↓↓↓
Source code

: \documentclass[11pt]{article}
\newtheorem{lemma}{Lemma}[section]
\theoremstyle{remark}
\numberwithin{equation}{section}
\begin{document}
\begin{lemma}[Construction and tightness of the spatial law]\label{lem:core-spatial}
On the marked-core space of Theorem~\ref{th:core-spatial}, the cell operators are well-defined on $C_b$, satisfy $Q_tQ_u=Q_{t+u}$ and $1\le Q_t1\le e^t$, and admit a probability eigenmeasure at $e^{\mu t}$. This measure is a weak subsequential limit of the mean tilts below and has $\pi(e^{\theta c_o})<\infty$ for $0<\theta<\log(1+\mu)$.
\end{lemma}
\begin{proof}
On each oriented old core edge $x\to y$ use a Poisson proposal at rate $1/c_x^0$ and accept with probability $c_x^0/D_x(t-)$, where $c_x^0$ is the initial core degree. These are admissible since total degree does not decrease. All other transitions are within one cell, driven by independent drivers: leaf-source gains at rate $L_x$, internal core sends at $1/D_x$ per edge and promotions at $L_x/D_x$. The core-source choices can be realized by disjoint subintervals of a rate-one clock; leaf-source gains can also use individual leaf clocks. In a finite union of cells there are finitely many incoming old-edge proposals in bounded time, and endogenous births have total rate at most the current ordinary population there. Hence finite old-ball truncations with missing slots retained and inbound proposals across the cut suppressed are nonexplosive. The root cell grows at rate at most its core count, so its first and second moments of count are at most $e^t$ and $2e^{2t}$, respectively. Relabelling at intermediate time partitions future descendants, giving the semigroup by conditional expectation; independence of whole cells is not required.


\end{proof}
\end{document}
↑↑↑
● What you will do
Word for word, transcribe the complete listing.

● Solution for this exercise
Source code

: \documentclass[11pt]{article}
\newtheorem{lemma}{Lemma}[section]
\theoremstyle{remark}
\numberwithin{equation}{section}
\begin{document}
\begin{lemma}[Construction and tightness of the spatial law]\label{lem:core-spatial}
On the marked-core space of Theorem~\ref{th:core-spatial}, the cell operators are well-defined on $C_b$, satisfy $Q_tQ_u=Q_{t+u}$ and $1\le Q_t1\le e^t$, and admit a probability eigenmeasure at $e^{\mu t}$. This measure is a weak subsequential limit of the mean tilts below and has $\pi(e^{\theta c_o})<\infty$ for $0<\theta<\log(1+\mu)$.
\end{lemma}
\begin{proof}
On each oriented old core edge $x\to y$ use a Poisson proposal at rate $1/c_x^0$ and accept with probability $c_x^0/D_x(t-)$, where $c_x^0$ is the initial core degree. These are admissible since total degree does not decrease. All other transitions are within one cell, driven by independent drivers: leaf-source gains at rate $L_x$, internal core sends at $1/D_x$ per edge and promotions at $L_x/D_x$. The core-source choices can be realized by disjoint subintervals of a rate-one clock; leaf-source gains can also use individual leaf clocks. In a finite union of cells there are finitely many incoming old-edge proposals in bounded time, and endogenous births have total rate at most the current ordinary population there. Hence finite old-ball truncations with missing slots retained and inbound proposals across the cut suppressed are nonexplosive. The root cell grows at rate at most its core count, so its first and second moments of count are at most $e^t$ and $2e^{2t}$, respectively. Relabelling at intermediate time partitions future descendants, giving the semigroup by conditional expectation; independence of whole cells is not required.


\end{proof}
\end{document}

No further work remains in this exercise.